**DATASET EXCERPTS**
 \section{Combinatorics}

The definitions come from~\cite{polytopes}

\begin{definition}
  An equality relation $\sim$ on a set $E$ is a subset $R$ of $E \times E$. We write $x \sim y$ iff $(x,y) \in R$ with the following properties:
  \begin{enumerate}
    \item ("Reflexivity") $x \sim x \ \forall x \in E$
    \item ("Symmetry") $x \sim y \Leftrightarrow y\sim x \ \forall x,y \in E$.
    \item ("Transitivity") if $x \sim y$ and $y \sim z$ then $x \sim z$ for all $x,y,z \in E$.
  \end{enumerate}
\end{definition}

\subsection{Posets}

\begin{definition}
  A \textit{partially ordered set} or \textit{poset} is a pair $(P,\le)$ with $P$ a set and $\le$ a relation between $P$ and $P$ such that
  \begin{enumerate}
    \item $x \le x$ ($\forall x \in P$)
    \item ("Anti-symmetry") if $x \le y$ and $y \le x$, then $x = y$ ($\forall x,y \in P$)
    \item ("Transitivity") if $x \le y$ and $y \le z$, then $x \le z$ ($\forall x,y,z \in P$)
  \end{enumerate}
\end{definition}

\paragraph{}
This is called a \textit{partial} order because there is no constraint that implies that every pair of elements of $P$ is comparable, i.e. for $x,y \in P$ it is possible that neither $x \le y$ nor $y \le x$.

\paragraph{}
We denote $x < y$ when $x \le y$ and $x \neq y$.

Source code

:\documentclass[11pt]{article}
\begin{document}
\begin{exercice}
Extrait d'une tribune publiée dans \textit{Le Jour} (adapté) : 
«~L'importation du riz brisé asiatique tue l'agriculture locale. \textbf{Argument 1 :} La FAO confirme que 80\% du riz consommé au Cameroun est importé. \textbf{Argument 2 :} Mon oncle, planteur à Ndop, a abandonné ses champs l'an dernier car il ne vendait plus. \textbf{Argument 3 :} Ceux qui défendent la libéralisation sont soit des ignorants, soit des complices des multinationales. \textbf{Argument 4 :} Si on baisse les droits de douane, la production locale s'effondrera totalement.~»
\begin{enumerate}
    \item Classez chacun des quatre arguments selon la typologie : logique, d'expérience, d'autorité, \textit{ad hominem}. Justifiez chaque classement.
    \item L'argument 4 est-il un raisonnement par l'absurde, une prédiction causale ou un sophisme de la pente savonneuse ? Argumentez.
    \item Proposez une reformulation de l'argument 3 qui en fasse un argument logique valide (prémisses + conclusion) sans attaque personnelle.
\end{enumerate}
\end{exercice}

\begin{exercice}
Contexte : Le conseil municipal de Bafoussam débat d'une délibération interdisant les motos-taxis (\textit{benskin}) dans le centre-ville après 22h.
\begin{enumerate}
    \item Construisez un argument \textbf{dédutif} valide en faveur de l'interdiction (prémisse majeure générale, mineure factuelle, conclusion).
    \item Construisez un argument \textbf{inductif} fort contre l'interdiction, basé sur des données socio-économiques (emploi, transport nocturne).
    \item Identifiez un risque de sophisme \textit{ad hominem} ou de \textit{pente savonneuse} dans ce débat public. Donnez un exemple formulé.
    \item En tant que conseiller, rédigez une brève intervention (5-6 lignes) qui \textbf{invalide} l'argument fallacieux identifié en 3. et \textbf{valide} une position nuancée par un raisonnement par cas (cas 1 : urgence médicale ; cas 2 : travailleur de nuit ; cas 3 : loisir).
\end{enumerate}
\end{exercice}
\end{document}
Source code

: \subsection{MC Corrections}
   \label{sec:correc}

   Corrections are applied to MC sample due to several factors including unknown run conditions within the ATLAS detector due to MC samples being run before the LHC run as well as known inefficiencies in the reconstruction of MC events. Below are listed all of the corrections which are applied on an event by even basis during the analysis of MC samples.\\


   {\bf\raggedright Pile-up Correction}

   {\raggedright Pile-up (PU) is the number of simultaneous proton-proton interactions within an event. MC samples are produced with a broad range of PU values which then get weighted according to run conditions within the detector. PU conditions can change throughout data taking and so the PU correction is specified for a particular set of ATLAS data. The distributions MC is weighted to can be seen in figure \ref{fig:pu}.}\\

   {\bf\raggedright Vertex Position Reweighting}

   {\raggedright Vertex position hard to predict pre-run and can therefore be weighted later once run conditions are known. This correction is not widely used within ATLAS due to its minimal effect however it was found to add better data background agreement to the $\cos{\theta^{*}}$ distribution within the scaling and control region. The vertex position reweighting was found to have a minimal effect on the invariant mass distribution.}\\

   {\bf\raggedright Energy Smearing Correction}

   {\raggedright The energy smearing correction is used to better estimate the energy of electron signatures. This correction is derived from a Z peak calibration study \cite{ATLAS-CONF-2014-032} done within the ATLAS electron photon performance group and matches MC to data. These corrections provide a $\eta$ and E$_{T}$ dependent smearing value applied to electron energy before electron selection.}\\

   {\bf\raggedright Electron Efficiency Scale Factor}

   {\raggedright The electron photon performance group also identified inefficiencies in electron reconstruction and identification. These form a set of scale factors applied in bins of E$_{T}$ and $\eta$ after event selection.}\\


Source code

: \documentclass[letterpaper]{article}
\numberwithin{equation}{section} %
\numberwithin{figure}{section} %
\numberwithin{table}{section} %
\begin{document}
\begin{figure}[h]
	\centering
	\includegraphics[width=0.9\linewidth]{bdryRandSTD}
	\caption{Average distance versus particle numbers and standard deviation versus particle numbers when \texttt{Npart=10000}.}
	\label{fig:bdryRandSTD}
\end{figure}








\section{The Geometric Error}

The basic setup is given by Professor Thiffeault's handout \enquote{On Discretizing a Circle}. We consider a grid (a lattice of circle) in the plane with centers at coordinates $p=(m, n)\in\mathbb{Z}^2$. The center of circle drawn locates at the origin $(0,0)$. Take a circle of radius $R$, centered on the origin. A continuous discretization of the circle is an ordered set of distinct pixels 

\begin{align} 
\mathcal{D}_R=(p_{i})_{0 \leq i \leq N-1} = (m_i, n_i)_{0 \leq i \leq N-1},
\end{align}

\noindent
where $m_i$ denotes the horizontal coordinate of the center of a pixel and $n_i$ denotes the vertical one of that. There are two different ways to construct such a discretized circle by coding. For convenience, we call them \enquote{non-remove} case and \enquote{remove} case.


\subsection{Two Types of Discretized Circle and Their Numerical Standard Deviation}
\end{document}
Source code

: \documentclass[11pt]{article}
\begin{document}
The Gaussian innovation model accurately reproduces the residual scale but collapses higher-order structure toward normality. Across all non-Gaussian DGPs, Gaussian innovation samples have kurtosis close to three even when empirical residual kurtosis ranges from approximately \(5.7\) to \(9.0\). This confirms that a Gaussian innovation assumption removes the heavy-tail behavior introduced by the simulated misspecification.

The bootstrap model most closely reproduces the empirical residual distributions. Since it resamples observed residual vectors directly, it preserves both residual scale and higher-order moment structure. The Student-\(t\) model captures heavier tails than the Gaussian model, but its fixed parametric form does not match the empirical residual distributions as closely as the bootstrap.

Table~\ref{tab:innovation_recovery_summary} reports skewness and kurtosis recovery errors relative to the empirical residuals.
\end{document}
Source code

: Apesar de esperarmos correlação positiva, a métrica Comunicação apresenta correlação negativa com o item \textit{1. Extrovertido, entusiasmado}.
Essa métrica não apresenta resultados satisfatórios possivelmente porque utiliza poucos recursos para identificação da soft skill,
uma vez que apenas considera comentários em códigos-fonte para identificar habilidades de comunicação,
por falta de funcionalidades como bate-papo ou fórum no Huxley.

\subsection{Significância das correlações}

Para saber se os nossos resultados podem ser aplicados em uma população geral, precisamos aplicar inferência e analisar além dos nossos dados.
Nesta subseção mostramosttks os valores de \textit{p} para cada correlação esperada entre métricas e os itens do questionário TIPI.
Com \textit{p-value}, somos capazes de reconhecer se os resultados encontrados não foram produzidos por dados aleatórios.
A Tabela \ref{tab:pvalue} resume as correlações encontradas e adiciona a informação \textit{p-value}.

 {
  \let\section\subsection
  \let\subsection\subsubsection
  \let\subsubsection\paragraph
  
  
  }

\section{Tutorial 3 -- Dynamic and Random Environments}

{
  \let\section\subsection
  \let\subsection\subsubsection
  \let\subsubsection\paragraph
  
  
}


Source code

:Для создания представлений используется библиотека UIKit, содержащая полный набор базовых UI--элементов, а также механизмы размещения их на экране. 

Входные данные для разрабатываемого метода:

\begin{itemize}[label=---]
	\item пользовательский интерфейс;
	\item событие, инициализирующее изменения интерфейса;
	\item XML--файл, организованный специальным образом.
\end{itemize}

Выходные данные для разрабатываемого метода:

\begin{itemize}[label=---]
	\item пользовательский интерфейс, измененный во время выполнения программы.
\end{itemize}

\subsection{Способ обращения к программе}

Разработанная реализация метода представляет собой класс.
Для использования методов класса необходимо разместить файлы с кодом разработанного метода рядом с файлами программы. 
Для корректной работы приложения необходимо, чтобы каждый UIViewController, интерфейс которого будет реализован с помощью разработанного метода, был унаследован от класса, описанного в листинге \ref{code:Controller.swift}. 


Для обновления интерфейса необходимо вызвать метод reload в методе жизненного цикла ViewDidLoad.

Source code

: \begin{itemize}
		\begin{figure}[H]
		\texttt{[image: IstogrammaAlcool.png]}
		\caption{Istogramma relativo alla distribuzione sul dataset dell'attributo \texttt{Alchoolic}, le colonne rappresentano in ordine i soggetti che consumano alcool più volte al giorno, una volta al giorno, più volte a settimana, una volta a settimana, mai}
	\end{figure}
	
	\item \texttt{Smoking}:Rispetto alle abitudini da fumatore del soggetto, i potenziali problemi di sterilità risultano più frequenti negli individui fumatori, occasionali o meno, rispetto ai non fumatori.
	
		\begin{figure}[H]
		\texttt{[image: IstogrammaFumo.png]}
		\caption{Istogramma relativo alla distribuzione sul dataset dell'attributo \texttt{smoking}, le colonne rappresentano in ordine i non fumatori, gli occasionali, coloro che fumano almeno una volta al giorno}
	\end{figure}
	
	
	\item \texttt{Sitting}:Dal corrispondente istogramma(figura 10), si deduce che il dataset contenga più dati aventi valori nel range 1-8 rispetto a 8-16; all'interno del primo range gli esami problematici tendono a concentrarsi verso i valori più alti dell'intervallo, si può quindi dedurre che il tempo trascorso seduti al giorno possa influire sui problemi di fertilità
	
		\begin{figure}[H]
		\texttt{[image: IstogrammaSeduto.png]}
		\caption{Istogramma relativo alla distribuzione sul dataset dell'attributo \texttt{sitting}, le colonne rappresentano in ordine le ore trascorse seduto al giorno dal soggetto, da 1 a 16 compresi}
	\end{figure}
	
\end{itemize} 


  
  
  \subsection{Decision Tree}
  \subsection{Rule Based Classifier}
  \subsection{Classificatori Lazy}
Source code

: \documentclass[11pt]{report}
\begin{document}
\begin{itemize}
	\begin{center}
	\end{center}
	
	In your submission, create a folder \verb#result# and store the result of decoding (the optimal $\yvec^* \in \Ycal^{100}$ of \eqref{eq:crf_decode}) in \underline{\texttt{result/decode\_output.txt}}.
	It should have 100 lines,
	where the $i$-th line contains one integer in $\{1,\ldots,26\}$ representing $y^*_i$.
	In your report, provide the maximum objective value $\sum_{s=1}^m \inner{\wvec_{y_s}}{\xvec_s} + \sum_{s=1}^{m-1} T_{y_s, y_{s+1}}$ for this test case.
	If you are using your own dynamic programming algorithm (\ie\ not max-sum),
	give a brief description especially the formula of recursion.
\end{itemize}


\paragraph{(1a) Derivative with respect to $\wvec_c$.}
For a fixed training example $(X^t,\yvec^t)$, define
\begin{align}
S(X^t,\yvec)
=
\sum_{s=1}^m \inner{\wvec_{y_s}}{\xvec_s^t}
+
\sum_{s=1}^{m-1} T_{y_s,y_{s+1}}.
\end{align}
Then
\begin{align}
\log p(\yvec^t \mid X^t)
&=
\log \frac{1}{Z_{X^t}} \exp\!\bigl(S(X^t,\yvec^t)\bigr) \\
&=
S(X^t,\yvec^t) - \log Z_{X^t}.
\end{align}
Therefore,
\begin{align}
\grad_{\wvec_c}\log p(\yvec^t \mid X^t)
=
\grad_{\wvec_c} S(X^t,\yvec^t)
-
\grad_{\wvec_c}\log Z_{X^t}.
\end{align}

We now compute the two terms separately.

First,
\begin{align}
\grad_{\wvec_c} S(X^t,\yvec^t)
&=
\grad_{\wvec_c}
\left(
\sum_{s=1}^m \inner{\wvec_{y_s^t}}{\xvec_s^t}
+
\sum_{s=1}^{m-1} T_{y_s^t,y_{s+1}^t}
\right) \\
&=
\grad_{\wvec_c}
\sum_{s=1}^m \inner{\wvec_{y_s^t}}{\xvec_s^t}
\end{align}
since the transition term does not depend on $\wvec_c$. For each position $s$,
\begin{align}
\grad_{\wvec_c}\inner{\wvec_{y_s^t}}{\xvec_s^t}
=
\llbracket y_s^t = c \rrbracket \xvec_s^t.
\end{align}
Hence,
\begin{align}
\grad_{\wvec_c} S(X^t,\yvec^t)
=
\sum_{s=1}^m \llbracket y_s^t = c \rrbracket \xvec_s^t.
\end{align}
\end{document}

**EXERCISE DIRECTIONS**
Output exactly the lines of the material above from the one containing "Разработанная реализация метода" up to and including the one containing "Для обновления интерфейса".

**ANSWER BOX**
Разработанная реализация метода представляет собой класс.
Для использования методов класса необходимо разместить файлы с кодом разработанного метода рядом с файлами программы. 
Для корректной работы приложения необходимо, чтобы каждый UIViewController, интерфейс которого будет реализован с помощью разработанного метода, был унаследован от класса, описанного в листинге \ref{code:Controller.swift}. 


Для обновления интерфейса необходимо вызвать метод reload в методе жизненного цикла ViewDidLoad.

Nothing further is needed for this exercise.